Keywords

1 Introduction

Computer science course instructors routinely have to create comprehensive test suites to automatically assess programming assignments. It is not uncommon for these test suites to have to be created before students actually submit their solutions. This is, for instance, the case when students are allowed to submit their solutions multiple times with the selected tests being run each time and feedback given to the student. In typical algorithms courses, testing inputs must be large enough to ensure that the students’ solutions have the required asymptotic complexity. In such scenarios, course instructors usually resort to semi-random test generation, selecting only a small number of the generated tests due to the limited computational resources of testing platforms. Hence, the included tests must be judiciously chosen. Manual strategies for test selection, however, do not scale for large testing inputs.

This paper presents TestSelector, a new framework for optimal test selection for student projects. With our framework, the instructor provides a canonical implementation of the project assignment, a set of generated tests T, and the number n of tests to be selected, and TestSelector determines a subset \(T' \subseteq T\) of size n that maximises a given code coverage measure. By maximising coverage of the canonical solution, TestSelector provides relative assurances that most of the corner case behaviours of the expected solution are covered by the selected test suite. Naturally, the better the coverage measure, the better those assurances. Importantly, the best coverage measure is often project-specific, there being no silver bullet.

The main advantage of TestSelector over existing approaches [1, 11, 14, 25] is that it is easily extensible with arbitrarily complex code coverage measures specifically designed for the project at hand. Unlike previous approaches, TestSelector does not require the targeted coverage measures to be encoded into the logic of an exact constraint solver. We achieve this by using as our optimisation algorithm, a specialised version of the recent Seesaw algorithm [12] for exploring the Pareto optimal frontier of a pair of functions. We demonstrate the flexibility of TestSelector by extending it with support for a range of classical code coverage measures and using it to select test suites for a number of real-world algorithms projects, further showing that the selected test suites outperform randomly selected ones in finding bugs in students’ code.

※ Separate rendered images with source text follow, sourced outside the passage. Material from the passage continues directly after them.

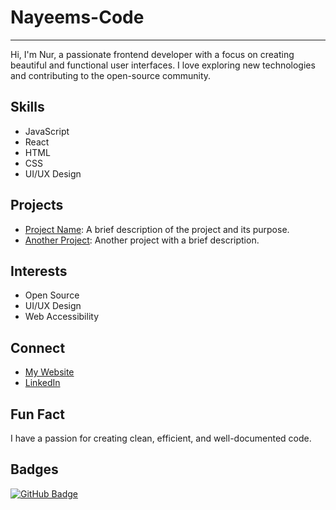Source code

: # Nayeems-Code
---
Hi, I'm Nur, a passionate frontend developer with a focus on creating beautiful and functional user interfaces. I love exploring new technologies and contributing to the open-source community.

## Skills
*   JavaScript
*   React
*   HTML
*   CSS
*   UI/UX Design

## Projects
*   [Project Name](link_to_repo): A brief description of the project and its purpose.
*   [Another Project](another_link): Another project with a brief description.

## Interests
*   Open Source
*   UI/UX Design
*   Web Accessibility

## Connect
*   [My Website](your_website_link)
*   [LinkedIn](linkedin_profile_link)

## Fun Fact
I have a passion for creating clean, efficient, and well-documented code.

## Badges
[![GitHub Badge](https://img.shields.io/badge/GitHub-100000?style=for-the-badge&logo=github&logoColor=white)](https://github.com/your_github_username)
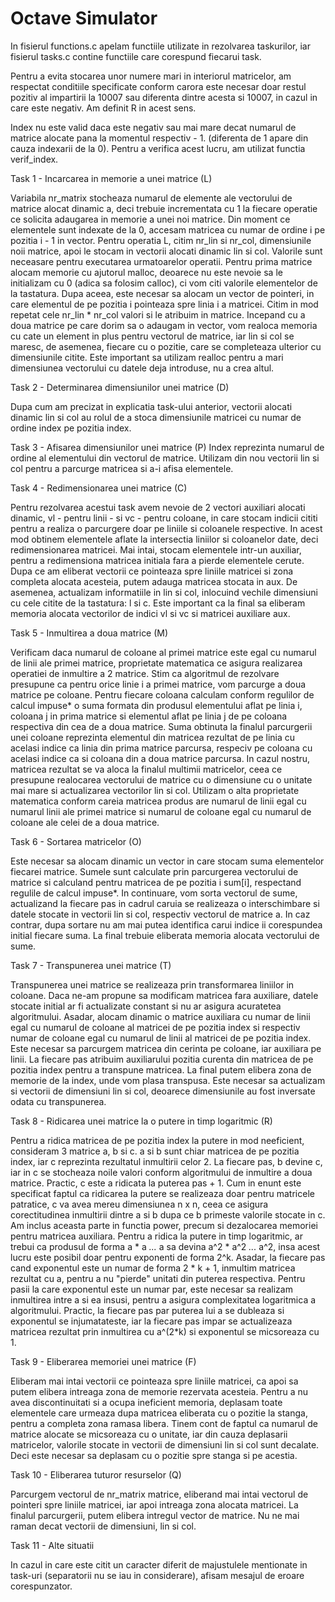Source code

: # Octave Simulator

In fisierul functions.c apelam functiile utilizate in rezolvarea taskurilor,
iar fisierul tasks.c contine functiile care corespund fiecarui task. 

Pentru a evita stocarea unor numere mari in interiorul matricelor, am respectat
conditiile specificate conform carora este necesar doar restul pozitiv al
impartirii la 10007 sau diferenta dintre acesta si 10007, in cazul in care este
negativ. Am definit R in acest sens.

Index nu este valid daca este negativ sau mai mare decat numarul de matrice
alocate pana la momentul respectiv - 1. (diferenta de 1 apare din cauza
indexarii de la 0). Pentru a verifica acest lucru, am utilizat functia
verif_index.

Task 1 - Incarcarea in memorie a unei matrice (L)

Variabila nr_matrix stocheaza numarul de elemente ale vectorului de matrice 
alocat dinamic a, deci trebuie incrementata cu 1 la fiecare operatie ce
solicita adaugarea in memorie a unei noi matrice. Din moment ce elementele sunt
indexate de la 0, accesam matricea cu numar de ordine i pe pozitia i - 1 in
vector. Pentru operatia L, citim nr_lin si nr_col, dimensiunile noii matrice,
apoi le stocam in vectorii alocati dinamic lin si col. Valorile sunt neceasare
pentru executarea urmatoarelor operatii. Pentru prima matrice alocam memorie cu
ajutorul malloc, deoarece nu este nevoie sa le initializam cu 0 (adica sa
folosim calloc), ci vom citi valorile elementelor de la tastatura. Dupa aceea,
este necesar sa alocam un vector de pointeri, in care elementul de pe pozitia i
pointeaza spre linia i a matricei. Citim in mod repetat cele nr_lin * nr_col
valori si le atribuim in matrice. Incepand cu a doua matrice pe care dorim sa
o adaugam in vector, vom realoca memoria cu cate un element in plus pentru
vectorul de matrice, iar lin si col se maresc, de asemenea, fiecare cu o
pozitie, care se completeaza ulterior cu dimensiunile citite. Este important sa
utilizam realloc pentru a mari dimensiunea vectorului cu datele deja introduse,
nu a crea altul.

Task 2 - Determinarea dimensiunilor unei matrice (D)

Dupa cum am precizat in explicatia task-ului anterior, vectorii alocati dinamic
lin si col au rolul de a stoca dimensiunile matricei cu numar de ordine index pe 
pozitia index.

Task 3 - Afisarea dimensiunilor unei matrice (P)
Index reprezinta numarul de ordine al elementului din vectorul de matrice.
Utilizam din nou vectorii lin si col pentru a parcurge matricea si a-i afisa
elementele. 

Task 4 - Redimensionarea unei matrice (C)

Pentru rezolvarea acestui task avem nevoie de 2 vectori auxiliari alocati
dinamic, vl - pentru linii - si vc - pentru coloane, in care stocam indicii
cititi pentru a realiza o parcurgere doar pe liniile si coloanele respective.
In acest mod obtinem elementele aflate la intersectia liniilor si coloanelor
date, deci redimensionarea matricei. Mai intai, stocam elementele intr-un
auxiliar, pentru a redimensiona matricea initiala fara a pierde elementele
cerute. Dupa ce am eliberat vectorii ce pointeaza spre liniile matricei si zona
completa alocata acesteia, putem adauga matricea stocata in aux. De asemenea,
actualizam informatiile in lin si col, inlocuind vechile dimensiuni cu cele
citite de la tastatura: l si c. Este important ca la final sa eliberam memoria
alocata vectorilor de indici vl si vc si matricei auxiliare aux.
 
Task 5 - Inmultirea a doua matrice (M)

Verificam daca numarul de coloane al primei matrice este egal cu numarul de
linii ale primei matrice, proprietate matematica ce asigura realizarea
operatiei de inmultire a 2 matrice. Stim ca algoritmul de rezolvare presupune
ca pentru orice linie i a primei matrice, vom parcurge a doua matrice pe
coloane. Pentru fiecare coloana calculam conform regulilor de calcul impuse* o
suma formata din produsul elementului aflat pe linia i, coloana j in prima
matrice si elementul aflat pe linia j de pe coloana respectiva din cea de a 
doua matrice. Suma obtinuta la finalul parcurgerii unei coloane reprezinta
elementul din matricea rezultat de pe linia cu acelasi indice ca linia din
prima matrice parcursa, respeciv pe coloana cu acelasi indice ca si coloana din
a doua matrice parcursa. In cazul nostru, matricea rezultat se va aloca la
finalul multimii matricelor, ceea ce presupune realocarea vectorului de matrice
cu o dimensiune cu o unitate mai mare si actualizarea vectorilor lin si col.
Utilizam o alta proprietate matematica conform careia matricea produs are
numarul de linii egal cu numarul linii ale primei matrice si numarul de coloane
egal cu numarul de coloane ale celei de a doua matrice.

Task 6 - Sortarea matricelor (O)

Este necesar sa alocam dinamic un vector in care stocam suma elementelor
fiecarei matrice. Sumele sunt calculate prin parcurgerea vectorului de matrice
si calculand pentru matricea de pe pozitia i sum[i], respectand regulile de
calcul impuse*. In continuare, vom sorta vectorul de sume, actualizand la
fiecare pas in cadrul caruia se realizeaza o interschimbare si datele stocate
in vectorii lin si col, respectiv vectorul de matrice a. In caz contrar, dupa
sortare nu am mai putea identifica carui indice ii corespundea initial fiecare
suma. La final trebuie eliberata memoria alocata vectorului de sume.

Task 7 - Transpunerea unei matrice (T)

Transpunerea unei matrice se realizeaza prin transformarea liniilor in coloane.
Daca ne-am propune sa modificam matricea fara auxiliare, datele stocate initial
ar fi actualizate constant si nu ar asigura acuratetea algoritmului. Asadar,
alocam dinamic o matrice auxiliara cu numar de linii egal cu numarul de coloane
al matricei de pe pozitia index si respectiv numar de coloane egal cu numarul de
linii al matricei de pe pozitia index. Este necesar sa parcurgem matricea din
cerinta pe coloane, iar auxiliara pe linii. La fiecare pas atribuim
auxiliarului pozitia curenta din matricea de pe pozitia index pentru a
transpune matricea. La final putem elibera zona de memorie de la index, unde
vom plasa transpusa. Este necesar sa actualizam si vectorii de dimensiuni lin
si col, deoarece dimensiunile au fost inversate odata cu transpunerea.
 
Task 8 - Ridicarea unei matrice la o putere in timp logaritmic (R)

Pentru a ridica matricea de pe pozitia index la putere in mod neeficient,
consideram 3 matrice a, b si c. a si b sunt chiar matricea de pe pozitia index,
iar c reprezinta rezultatul inmultirii celor 2. La fiecare pas, b devine c, iar 
in c se stocheaza noile valori conform algoritmului de inmultire a doua matrice.
Practic, c este a ridicata la puterea pas + 1. Cum in enunt este specificat
faptul ca ridicarea la putere se realizeaza doar pentru matricele patratice, c
va avea mereu dimensiunea n x n, ceea ce asigura corectitudinea inmultirii
dintre a si b dupa ce b primeste valorile stocate in c. Am inclus aceasta parte
in functia power, precum si dezalocarea memoriei pentru matricea auxiliara.
Pentru a ridica la putere in timp logaritmic, ar trebui ca produsul de forma
a * a *...* a sa devina a^2 * a^2 *...* a^2, insa acest lucru este posibil doar
pentru exponenti de forma 2^k. Asadar, la fiecare pas cand exponentul este un
numar de forma 2 * k + 1, inmultim matricea rezultat cu a, pentru a nu "pierde"
unitati din puterea respectiva. Pentru pasii la care exponentul este un numar
par, este necesar sa realizam inmultirea intre a si ea insusi, pentru a asigura
complexitatea logaritmica a algoritmului. Practic, la fiecare pas par puterea
lui a se dubleaza si exponentul se injumatateste, iar la fiecare pas impar se
actualizeaza matricea rezultat prin inmultirea cu a^(2*k) si exponentul se
micsoreaza cu 1.

Task 9 - Eliberarea memoriei unei matrice (F)

Eliberam mai intai vectorii ce pointeaza spre liniile matricei, ca apoi sa
putem elibera intreaga zona de memorie rezervata acesteia. Pentru a nu avea
discontinuitati si a ocupa ineficient memoria, deplasam toate elementele care
urmeaza dupa matricea eliberata cu o pozitie la stanga, pentru a completa zona
ramasa libera. Tinem cont de faptul ca numarul de matrice alocate se micsoreaza
cu o unitate, iar din cauza deplasarii matricelor, valorile stocate in vectorii
de dimensiuni lin si col sunt decalate. Deci este necesar sa deplasam cu o
pozitie spre stanga si pe acestia.

Task 10 - Eliberarea tuturor resurselor (Q)

Parcurgem vectorul de nr_matrix matrice, eliberand mai intai vectorul de
pointeri spre liniile matricei, iar apoi intreaga zona alocata matricei. La
finalul parcurgerii, putem elibera intregul vector de matrice. Nu ne mai raman
decat vectorii de dimensiuni, lin si col.

Task 11 - Alte situatii

In cazul in care este citit un caracter diferit de majustulele mentionate in
task-uri (separatorii nu se iau in considerare), afisam mesajul de eroare
corespunzator.
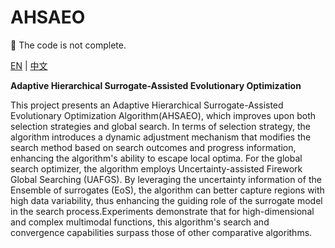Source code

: # AHSAEO

🚧 The code is not complete.

<a href="./README.md">EN</a> | <a href="./README_zh-CN.md">中文</a>

**Adaptive Hierarchical Surrogate-Assisted Evolutionary Optimization**

This project presents an Adaptive Hierarchical Surrogate-Assisted Evolutionary Optimization Algorithm(AHSAEO), which improves upon both selection strategies and global search. In terms of selection strategy, the algorithm introduces a dynamic adjustment mechanism that modifies the search method based on search outcomes and progress information, enhancing the algorithm's ability to escape local optima. For the global search optimizer, the algorithm employs Uncertainty-assisted Firework Global Searching (UAFGS). By leveraging the uncertainty information of the Ensemble of surrogates (EoS), the algorithm can better capture regions with high data variability, thus enhancing the guiding role of the surrogate model in the search process.Experiments demonstrate that for high-dimensional and complex multimodal functions, this algorithm's search and convergence capabilities surpass those of other comparative algorithms.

The paper starts with Sect. 2 that overviews the TestSelector framework presenting its main modules and how they interact. Section 3 presents an experimental evaluation of the framework. Section 4 overviews related work and concludes the paper. An extended version of the paper can be found in [16].

2 TestSelector Overview

We give an overview of our approach for selecting optimal test suites for student projects. As illustrated in Fig. 1, the TestSelector framework receives three inputs: (1) the instructor’s implementation for the project, which we refer to as the canonical solution; (2) a JSON configuration file with a description of the coverage measure to be used for test selection as well as the number of tests to be selected; and (3) an initial set of input tests, T. Given these inputs, TestSelector computes an optimal subset of tests, \(T' \subseteq T\), that maximises the selected coverage measure for the chosen number of tests, n (\(\vert T' \vert = n\)). Due to the combinatorial nature of the problem and the sheer size of the search space, it is often the case that TestSelector is not able to find the optimal solution within the given time constraints. In such cases, it returns the best solution found so far. Our experimental evaluation indicates that this solution is typically not far from the optimal one.

Fig. 1.
figure 1

TestSelector high-level architecture.

The TestSelector framework consists of two main building blocks:

  • Summary Generation Module: The summary generation module automatically instruments the code of the canonical solution in order for its execution to additionally produce a coverage summary of each given input test. Different coverage measures require different summaries. For instance, a block coverage summary simply includes the identifiers of the code blocks that were executed during the running of the canonical solution.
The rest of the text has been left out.